In Noadswood Music department, we believe that the Arts in education are fundamental. Music is a language that everyone can speak, and is included for everyone in everyday life. In music we express ourselves through composition and performance, and help pupils to be independent, creative and confident in their work. Every pupil will study music at Key Stage 3, giving them an understanding of different cultures and genres of music from across the globe, and we are proud to get them all involved in music, with no exceptions.

We are lucky enough as a music department to be well stocked with high quality musical tech and equipment meaning that we can study a huge range of musical subjects. We aim to and have practical lessons as much as possible, engaging pupils with current and up to date topics. We strive to give pupils the opportunity for creative growth and give them a sense of pride in their finished products - there are regular performance opportunities at Noadswood, and we love putting on musicals and concerts often, as well as composing some amazing songs which are played regularly on FROG and shared within the community.

​We try to have as much fun as possible, be practical, and make sure that everyone can get involved. There are a vast amount of after school clubs and support sessions to catch up with music work, as well as in class support. Clubs such as our choir, our music tech club and our huge number of pupil bands can be heard throughout the school on a daily basis. We have been regular performers at local carol concerts for the Alzheimer’s Society, and enjoy spreading a positive message through music in the community.

In Year 7 we study:

  • Blues Music – composing our own Blues compositions
  • Ringtones – composing our own ringtones using music technology
  • Song Writing – composing our own pop songs, using music technology.
  • Cover Versions – creating and performing a cover version of a popular song in groups

In Year 8 we study:

  • Reggae – composing and performing our own Reggae songs.
  • Music in the Media – adding our own music to popular adverts using music technology
  • African Drumming – performing as part of an African Drumming ensemble
  • Dance Music – creating our own EDM song using music technology.
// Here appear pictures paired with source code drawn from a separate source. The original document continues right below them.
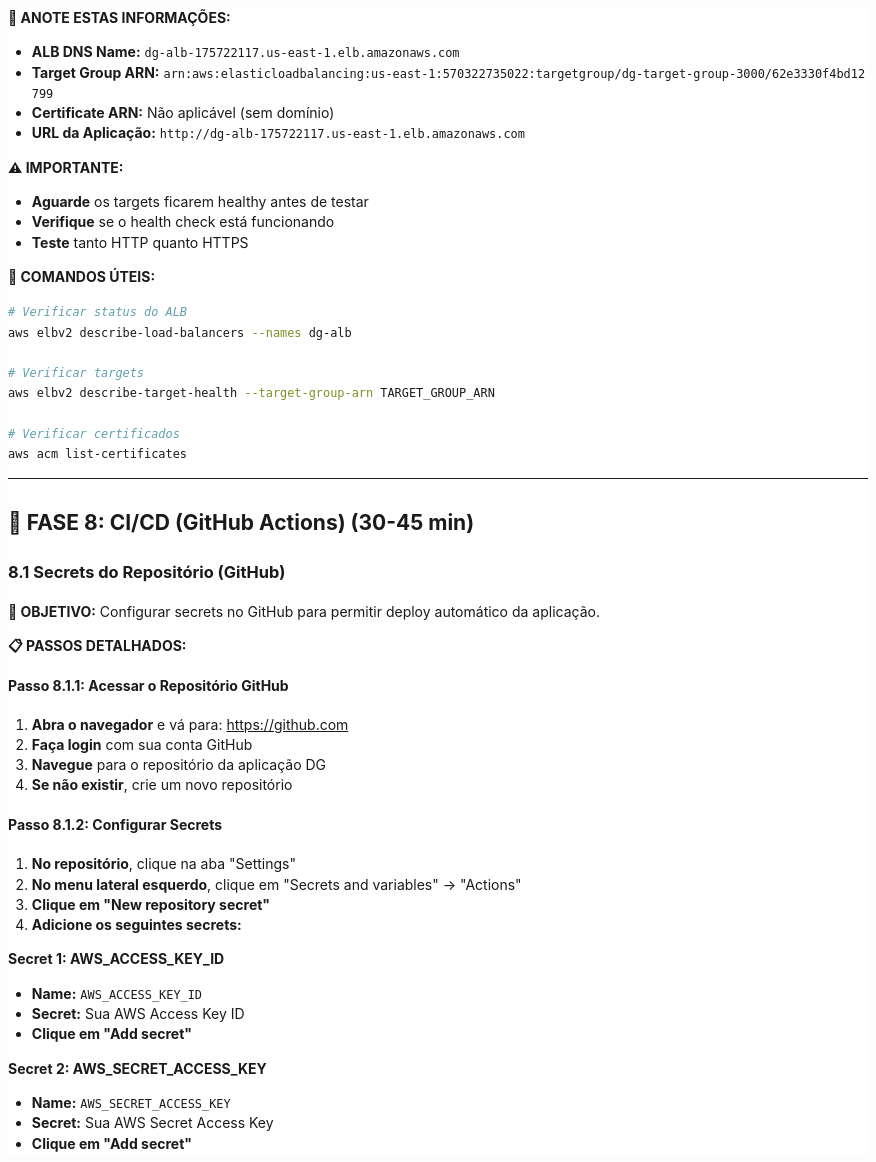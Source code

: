 **📝 ANOTE ESTAS INFORMAÇÕES:**
- **ALB DNS Name:** `dg-alb-175722117.us-east-1.elb.amazonaws.com`
- **Target Group ARN:** `arn:aws:elasticloadbalancing:us-east-1:570322735022:targetgroup/dg-target-group-3000/62e3330f4bd12799`
- **Certificate ARN:** Não aplicável (sem domínio)
- **URL da Aplicação:** `http://dg-alb-175722117.us-east-1.elb.amazonaws.com`

**⚠️ IMPORTANTE:**
- **Aguarde** os targets ficarem healthy antes de testar
- **Verifique** se o health check está funcionando
- **Teste** tanto HTTP quanto HTTPS

**🔧 COMANDOS ÚTEIS:**
```bash
# Verificar status do ALB
aws elbv2 describe-load-balancers --names dg-alb

# Verificar targets
aws elbv2 describe-target-health --target-group-arn TARGET_GROUP_ARN

# Verificar certificados
aws acm list-certificates
```

---

## 🤖 **FASE 8: CI/CD (GitHub Actions) (30-45 min)**

### **8.1 Secrets do Repositório (GitHub)**

**🎯 OBJETIVO:** Configurar secrets no GitHub para permitir deploy automático da aplicação.

**📋 PASSOS DETALHADOS:**

#### **Passo 8.1.1: Acessar o Repositório GitHub**
1. **Abra o navegador** e vá para: https://github.com
2. **Faça login** com sua conta GitHub
3. **Navegue** para o repositório da aplicação DG
4. **Se não existir**, crie um novo repositório

#### **Passo 8.1.2: Configurar Secrets**
1. **No repositório**, clique na aba "Settings"
2. **No menu lateral esquerdo**, clique em "Secrets and variables" → "Actions"
3. **Clique em "New repository secret"**
4. **Adicione os seguintes secrets:**

**Secret 1: AWS_ACCESS_KEY_ID**
- **Name:** `AWS_ACCESS_KEY_ID`
- **Secret:** Sua AWS Access Key ID
- **Clique em "Add secret"**

**Secret 2: AWS_SECRET_ACCESS_KEY**
- **Name:** `AWS_SECRET_ACCESS_KEY`
- **Secret:** Sua AWS Secret Access Key
- **Clique em "Add secret"**
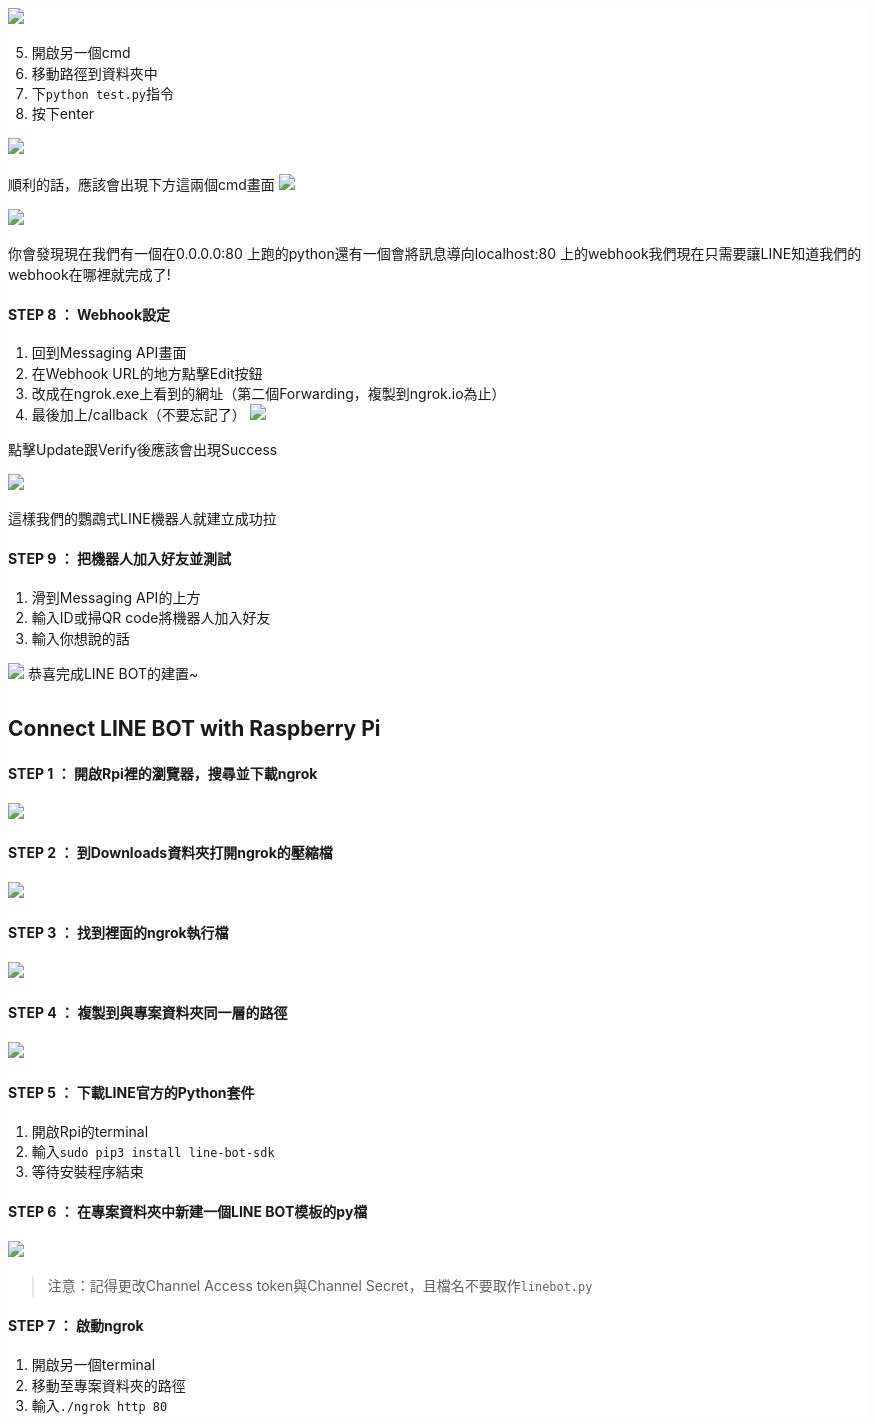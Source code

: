 ![](https://i.imgur.com/MFHzEMb.png)

5. 開啟另一個cmd
6. 移動路徑到資料夾中
7. 下`python test.py`指令
8. 按下enter

![](https://i.imgur.com/o4nP0Ho.png)

順利的話，應該會出現下方這兩個cmd畫面
![](https://i.imgur.com/MnY6SzI.png)

![](https://i.imgur.com/W0PDiqw.png)

你會發現現在我們有一個在0.0.0.0:80 上跑的python還有一個會將訊息導向localhost:80 上的webhook我們現在只需要讓LINE知道我們的webhook在哪裡就完成了!
#### STEP 8 ： Webhook設定
1. 回到Messaging API畫面
2. 在Webhook URL的地方點擊Edit按鈕
3. 改成在ngrok.exe上看到的網址（第二個Forwarding，複製到ngrok.io為止）
4. 最後加上/callback（不要忘記了）
![](https://i.imgur.com/Umk5PKd.png)

點擊Update跟Verify後應該會出現Success

![](https://i.imgur.com/DlOlXuy.png)

這樣我們的鸚鵡式LINE機器人就建立成功拉
#### STEP 9 ： 把機器人加入好友並測試
1. 滑到Messaging API的上方
2. 輸入ID或掃QR code將機器人加入好友
3. 輸入你想說的話

![](https://i.imgur.com/JDijgIq.jpg)
恭喜完成LINE BOT的建置~
## Connect LINE BOT with Raspberry Pi
#### STEP 1 ： 開啟Rpi裡的瀏覽器，搜尋並下載ngrok
![](https://i.imgur.com/wQViPjR.png)
#### STEP 2 ： 到Downloads資料夾打開ngrok的壓縮檔
![](https://i.imgur.com/S6eQsFz.png)
#### STEP 3 ： 找到裡面的ngrok執行檔
![](https://i.imgur.com/1qI6Bgd.png)
#### STEP 4 ： 複製到與專案資料夾同一層的路徑
![](https://i.imgur.com/6Bypb5Q.png)
#### STEP 5 ： 下載LINE官方的Python套件
1. 開啟Rpi的terminal
2. 輸入`sudo pip3 install line-bot-sdk `
3. 等待安裝程序結束
#### STEP 6 ： 在專案資料夾中新建一個LINE BOT模板的py檔
![](https://i.imgur.com/gecl4qW.png)
> 注意：記得更改Channel Access token與Channel Secret，且檔名不要取作`linebot.py`
#### STEP 7 ： 啟動ngrok
1. 開啟另一個terminal
2. 移動至專案資料夾的路徑
3. 輸入`./ngrok http 80`
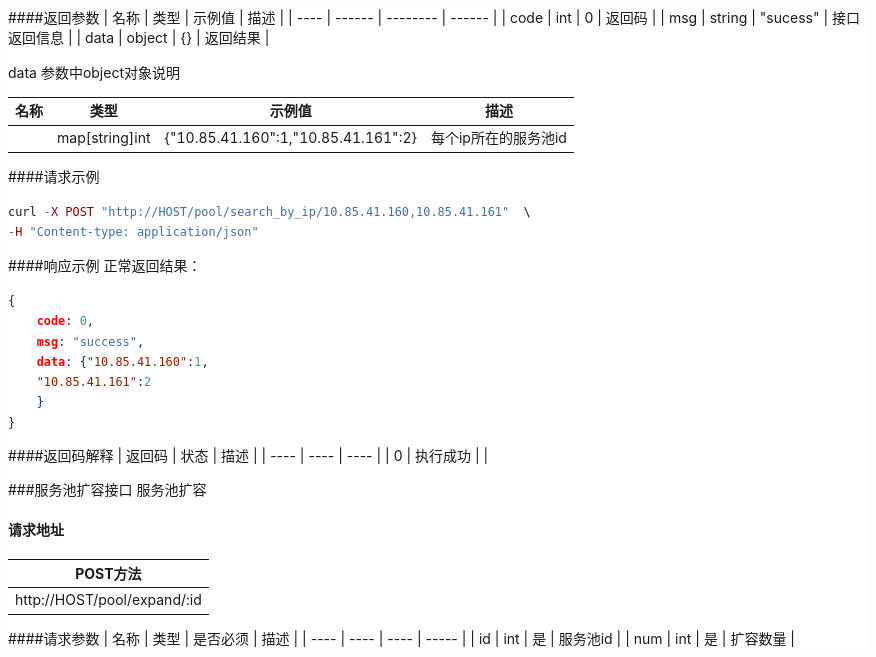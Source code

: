 
####返回参数
| 名称   | 类型     | 示例值      | 描述     |
| ---- | ------ | -------- | ------ |
| code | int    | 0        | 返回码    |
| msg  | string | "sucess" | 接口返回信息 |
| data | object | {}       | 返回结果   |

data 参数中object对象说明

| 名称   | 类型             | 示例值                                 | 描述           |
| ---- | -------------- | ----------------------------------- | ------------ |
|      | map[string]int | {"10.85.41.160":1,"10.85.41.161":2} | 每个ip所在的服务池id |

####请求示例
```php
curl -X POST "http://HOST/pool/search_by_ip/10.85.41.160,10.85.41.161"  \
-H "Content-type: application/json" 
```
####响应示例
正常返回结果：
```json
{
    code: 0,
    msg: "success",
    data: {"10.85.41.160":1,
    "10.85.41.161":2
    }
}
```
####返回码解释
| 返回码  | 状态   | 描述   |
| ---- | ---- | ---- |
| 0    | 执行成功 |      |



###服务池扩容接口
服务池扩容
#### 请求地址
| POST方法                      |
| --------------------------- |
| http://HOST/pool/expand/:id |
####请求参数
| 名称   | 类型   | 是否必须 | 描述    |
| ---- | ---- | ---- | ----- |
| id   | int  | 是    | 服务池id |
| num  | int  | 是    | 扩容数量  |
Year 9 is used as a foundation to either GCSE or BTEC Music, with topics covered such as;

  • Foley – creating music using sound effects from everyday objects
  • Film Music – composing the music for films
  • Record Label Challenge – creating our own record label and composing a song to be performed live
  • Performance – understanding what it means to perform successfully, and put together a solo and group performance.

We have two courses running for KS4 music – GCSE Music or BTEC Music.

GCSE Music

You study 8 different pieces of music & learn about the various musical features of each piece. You study classical music, pop music, musicals, experimental music and music from different countries and cultures. You will also learn about notation and writing down music by hand. You also compose your own pieces of music and perform either by playing your instrument or singing.

You need to either play an instrument or sing for GCSE Music as you must do performances.  It can be any instrument – guitar, piano, drums, keyboard etc—all instruments (and singing) count

 How is it assessed?

· 40% Written Exam – 1hr 45 mins – based on the eight set works

· 30% Compositions (which you will write yourself and record using Logic)

· 30% Performance (1 solo and 1 ensemble performance)

BTEC Music
You focus on various aspects of music technology including how to set up and use Logic, studio recording and editing, how to produce your own music and how to produce artificial sound. There is also a unit based on setting up, planning and running a musical concert. For this course you do not need to play an instrument, but it could help if you did! It is all based on the various uses of technology. If you do play an instrument you can use that instrument in your work, but you don’t have to have previously learnt one.

How is it assessed?

  • Three practical units across the two years, each demonstrating different music tech skills.
  • Written Exam – 1hr – based on the roles and responsibilities of people in the music industry.